Para garantir a assistência obstétrica adequada, as equipes devem ter,
pelo menos: médico obstetra, enfermeiro obstetra, técnico de enfermagem,
médico neonatologista, anestesiologista e enfermeiro neonatologista.
Isto, sobretudo em regiões como Sertão Central e Litoral Leste no Ceará,
conforme a enfermeira e coordenadora do Cuidado Materno-Infantil da
Sesa, Silvana Napoleão, ainda é uma realidade a ser alcançada.
Outro fator relevante destacado pelas profissionais da assistência
materno-infantil é que, embora o parto vaginal seja considerado mais
seguro que a cesárea, é preciso sempre reforçar as condições de
realização do parto pois a assistência adequada no momento de parir
interfere na segurança do nascimento do bebê.

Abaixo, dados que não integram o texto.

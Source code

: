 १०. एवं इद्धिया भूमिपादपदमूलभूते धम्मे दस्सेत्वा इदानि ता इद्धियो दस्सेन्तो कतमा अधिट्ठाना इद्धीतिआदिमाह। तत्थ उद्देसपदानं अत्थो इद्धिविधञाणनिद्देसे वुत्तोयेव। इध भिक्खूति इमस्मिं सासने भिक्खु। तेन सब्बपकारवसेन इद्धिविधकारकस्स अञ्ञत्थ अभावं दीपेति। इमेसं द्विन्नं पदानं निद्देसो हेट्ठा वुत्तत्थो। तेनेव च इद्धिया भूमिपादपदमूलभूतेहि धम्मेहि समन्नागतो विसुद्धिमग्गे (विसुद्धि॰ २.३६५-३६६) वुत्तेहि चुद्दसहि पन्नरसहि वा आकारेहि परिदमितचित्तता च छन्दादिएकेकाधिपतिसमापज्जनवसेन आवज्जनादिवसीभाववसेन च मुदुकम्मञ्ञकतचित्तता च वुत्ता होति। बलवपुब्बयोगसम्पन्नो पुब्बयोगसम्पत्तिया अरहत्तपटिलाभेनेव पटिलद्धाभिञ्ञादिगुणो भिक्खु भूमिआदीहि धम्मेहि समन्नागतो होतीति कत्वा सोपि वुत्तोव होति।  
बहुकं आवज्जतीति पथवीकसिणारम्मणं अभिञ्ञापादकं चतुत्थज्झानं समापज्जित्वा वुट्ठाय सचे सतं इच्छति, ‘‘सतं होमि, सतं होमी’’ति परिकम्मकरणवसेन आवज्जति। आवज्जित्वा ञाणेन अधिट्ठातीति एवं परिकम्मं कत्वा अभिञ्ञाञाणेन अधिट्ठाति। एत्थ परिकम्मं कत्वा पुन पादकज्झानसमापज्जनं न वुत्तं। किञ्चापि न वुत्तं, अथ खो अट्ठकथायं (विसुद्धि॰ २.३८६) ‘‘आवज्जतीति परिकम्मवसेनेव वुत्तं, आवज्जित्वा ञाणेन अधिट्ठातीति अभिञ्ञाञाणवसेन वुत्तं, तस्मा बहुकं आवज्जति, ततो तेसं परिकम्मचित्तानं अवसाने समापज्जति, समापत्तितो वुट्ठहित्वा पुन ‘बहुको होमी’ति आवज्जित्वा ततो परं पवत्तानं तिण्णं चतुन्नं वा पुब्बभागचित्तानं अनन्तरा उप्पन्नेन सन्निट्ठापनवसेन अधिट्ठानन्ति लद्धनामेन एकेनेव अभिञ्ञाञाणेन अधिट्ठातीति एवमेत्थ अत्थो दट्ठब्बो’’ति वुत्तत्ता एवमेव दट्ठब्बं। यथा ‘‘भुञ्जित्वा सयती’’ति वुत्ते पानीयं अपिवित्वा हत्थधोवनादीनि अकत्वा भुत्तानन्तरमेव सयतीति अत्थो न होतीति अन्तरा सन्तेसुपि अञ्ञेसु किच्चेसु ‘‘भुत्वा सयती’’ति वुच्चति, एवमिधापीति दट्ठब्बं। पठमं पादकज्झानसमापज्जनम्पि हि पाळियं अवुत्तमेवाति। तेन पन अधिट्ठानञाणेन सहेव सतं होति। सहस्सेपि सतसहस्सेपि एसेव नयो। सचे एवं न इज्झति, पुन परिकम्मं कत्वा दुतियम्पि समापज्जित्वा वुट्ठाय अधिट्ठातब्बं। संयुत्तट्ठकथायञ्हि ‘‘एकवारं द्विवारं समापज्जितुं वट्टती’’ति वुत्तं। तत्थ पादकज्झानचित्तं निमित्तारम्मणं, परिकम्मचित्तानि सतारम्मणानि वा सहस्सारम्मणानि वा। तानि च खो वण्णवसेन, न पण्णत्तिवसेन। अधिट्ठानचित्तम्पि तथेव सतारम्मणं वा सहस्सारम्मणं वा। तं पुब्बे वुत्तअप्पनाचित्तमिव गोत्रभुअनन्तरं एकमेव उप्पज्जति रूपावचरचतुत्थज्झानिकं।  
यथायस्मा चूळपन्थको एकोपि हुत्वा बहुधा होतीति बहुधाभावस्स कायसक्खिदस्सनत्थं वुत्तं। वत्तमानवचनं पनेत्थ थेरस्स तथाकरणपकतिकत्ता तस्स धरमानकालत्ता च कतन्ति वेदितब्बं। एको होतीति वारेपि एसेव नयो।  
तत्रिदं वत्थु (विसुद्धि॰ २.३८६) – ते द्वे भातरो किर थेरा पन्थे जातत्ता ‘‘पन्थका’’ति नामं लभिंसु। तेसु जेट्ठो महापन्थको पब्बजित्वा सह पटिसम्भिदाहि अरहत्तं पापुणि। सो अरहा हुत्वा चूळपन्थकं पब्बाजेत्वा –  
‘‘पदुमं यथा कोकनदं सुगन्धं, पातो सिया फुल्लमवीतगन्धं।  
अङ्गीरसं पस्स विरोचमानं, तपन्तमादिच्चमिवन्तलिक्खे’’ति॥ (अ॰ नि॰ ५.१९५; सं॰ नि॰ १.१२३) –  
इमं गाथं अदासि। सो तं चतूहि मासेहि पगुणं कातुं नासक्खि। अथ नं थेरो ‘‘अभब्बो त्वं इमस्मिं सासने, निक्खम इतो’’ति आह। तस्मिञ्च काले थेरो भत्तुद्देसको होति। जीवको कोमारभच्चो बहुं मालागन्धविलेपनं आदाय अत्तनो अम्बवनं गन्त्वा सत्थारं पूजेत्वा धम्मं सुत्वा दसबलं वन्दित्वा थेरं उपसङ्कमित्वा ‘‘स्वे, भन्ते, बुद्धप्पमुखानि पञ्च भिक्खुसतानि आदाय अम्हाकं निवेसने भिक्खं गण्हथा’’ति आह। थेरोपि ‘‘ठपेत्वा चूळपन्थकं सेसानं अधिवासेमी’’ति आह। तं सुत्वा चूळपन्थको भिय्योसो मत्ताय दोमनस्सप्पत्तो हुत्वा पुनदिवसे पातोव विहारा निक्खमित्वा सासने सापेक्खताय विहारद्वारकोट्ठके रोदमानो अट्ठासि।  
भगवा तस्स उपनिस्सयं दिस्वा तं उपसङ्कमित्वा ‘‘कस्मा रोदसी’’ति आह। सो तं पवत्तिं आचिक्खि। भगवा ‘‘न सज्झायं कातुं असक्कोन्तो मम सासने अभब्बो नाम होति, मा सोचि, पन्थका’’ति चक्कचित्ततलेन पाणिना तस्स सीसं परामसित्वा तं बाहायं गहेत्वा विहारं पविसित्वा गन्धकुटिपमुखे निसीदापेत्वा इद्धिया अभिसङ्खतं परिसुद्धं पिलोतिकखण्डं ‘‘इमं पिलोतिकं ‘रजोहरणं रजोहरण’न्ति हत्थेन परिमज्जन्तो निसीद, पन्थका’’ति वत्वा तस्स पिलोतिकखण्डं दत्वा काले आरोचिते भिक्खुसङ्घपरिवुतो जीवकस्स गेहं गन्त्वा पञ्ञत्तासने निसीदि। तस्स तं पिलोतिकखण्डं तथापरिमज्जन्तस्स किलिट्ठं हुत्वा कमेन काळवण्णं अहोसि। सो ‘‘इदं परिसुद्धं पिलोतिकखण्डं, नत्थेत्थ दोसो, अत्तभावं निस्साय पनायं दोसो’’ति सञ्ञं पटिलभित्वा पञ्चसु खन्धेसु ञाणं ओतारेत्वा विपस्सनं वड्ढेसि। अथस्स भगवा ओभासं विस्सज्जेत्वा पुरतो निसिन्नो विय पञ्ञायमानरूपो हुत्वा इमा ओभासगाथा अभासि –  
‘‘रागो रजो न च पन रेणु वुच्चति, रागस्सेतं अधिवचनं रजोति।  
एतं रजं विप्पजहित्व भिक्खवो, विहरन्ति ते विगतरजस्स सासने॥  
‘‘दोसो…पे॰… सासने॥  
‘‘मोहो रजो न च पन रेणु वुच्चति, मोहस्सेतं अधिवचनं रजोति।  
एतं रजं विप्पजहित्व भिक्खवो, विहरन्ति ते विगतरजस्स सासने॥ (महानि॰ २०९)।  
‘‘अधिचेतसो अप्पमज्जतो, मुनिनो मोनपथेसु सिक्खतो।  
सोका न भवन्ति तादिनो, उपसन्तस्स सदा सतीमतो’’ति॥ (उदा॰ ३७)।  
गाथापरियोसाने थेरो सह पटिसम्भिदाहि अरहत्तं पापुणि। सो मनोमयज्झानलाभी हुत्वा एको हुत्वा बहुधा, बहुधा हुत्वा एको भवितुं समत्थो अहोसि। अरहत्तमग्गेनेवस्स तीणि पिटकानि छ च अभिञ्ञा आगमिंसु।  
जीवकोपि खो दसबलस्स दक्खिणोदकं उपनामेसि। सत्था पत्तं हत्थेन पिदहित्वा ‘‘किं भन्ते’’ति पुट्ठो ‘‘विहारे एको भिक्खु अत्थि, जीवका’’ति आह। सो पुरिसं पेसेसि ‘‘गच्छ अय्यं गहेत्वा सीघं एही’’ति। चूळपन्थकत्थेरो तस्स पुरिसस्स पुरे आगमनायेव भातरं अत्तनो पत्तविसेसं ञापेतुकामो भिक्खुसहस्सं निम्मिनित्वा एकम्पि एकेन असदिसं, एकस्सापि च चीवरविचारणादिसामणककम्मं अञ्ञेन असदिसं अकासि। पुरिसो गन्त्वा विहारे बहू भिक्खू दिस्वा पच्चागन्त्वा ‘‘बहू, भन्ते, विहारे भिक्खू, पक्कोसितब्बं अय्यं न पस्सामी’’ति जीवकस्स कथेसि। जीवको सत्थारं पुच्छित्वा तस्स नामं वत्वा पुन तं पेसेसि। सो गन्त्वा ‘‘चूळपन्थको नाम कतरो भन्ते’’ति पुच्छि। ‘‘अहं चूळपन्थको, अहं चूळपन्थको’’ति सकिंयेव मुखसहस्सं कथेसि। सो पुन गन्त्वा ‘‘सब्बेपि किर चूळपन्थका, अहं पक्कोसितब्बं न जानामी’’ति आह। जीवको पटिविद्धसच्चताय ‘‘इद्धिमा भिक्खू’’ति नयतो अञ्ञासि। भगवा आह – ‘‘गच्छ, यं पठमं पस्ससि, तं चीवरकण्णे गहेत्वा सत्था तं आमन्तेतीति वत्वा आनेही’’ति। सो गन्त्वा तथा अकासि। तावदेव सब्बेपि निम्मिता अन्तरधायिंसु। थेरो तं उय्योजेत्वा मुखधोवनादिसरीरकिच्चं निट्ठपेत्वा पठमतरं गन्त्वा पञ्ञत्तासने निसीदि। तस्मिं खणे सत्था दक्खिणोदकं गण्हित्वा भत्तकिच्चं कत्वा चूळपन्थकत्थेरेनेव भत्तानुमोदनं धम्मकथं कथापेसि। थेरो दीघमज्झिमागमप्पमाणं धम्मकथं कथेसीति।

No Ceará, o parto cesariano, embora seja considerado menos seguro, é
realizado com mais frequência. Segundo dados do Departamento de
Informática do Sistema Único de Saúde (DataSus), até abril deste ano,
17.048 cesarianas foram feitas no estado, contrastando com 15.664 partos
vaginais. Já em 2018 foram 49.942 vaginais e 53.265 cesarianos.
A coordenadora de Políticas e Atenção à Saúde da Sesa, Magda Almeida,
reitera as percepções das profissionais técnicas do Nascer no Ceará e
reforça as preocupações com os "ambientes inseguros de saúde". De acordo
com ela, as unidades do Ceará carecem de qualificação adequada para
realizarem partos vaginais.
"Falta uma maior formação da equipe de médicos e enfermeiros
obstétricos que possam identificar sinais de alarme na gestação",
pondera. No interior, reforça Magda, com equipes reduzidas e
maternidades que não realizam tantos partos quanto a capital, mães e
bebês estão mais propícias a serem vítimas do despreparo profissional.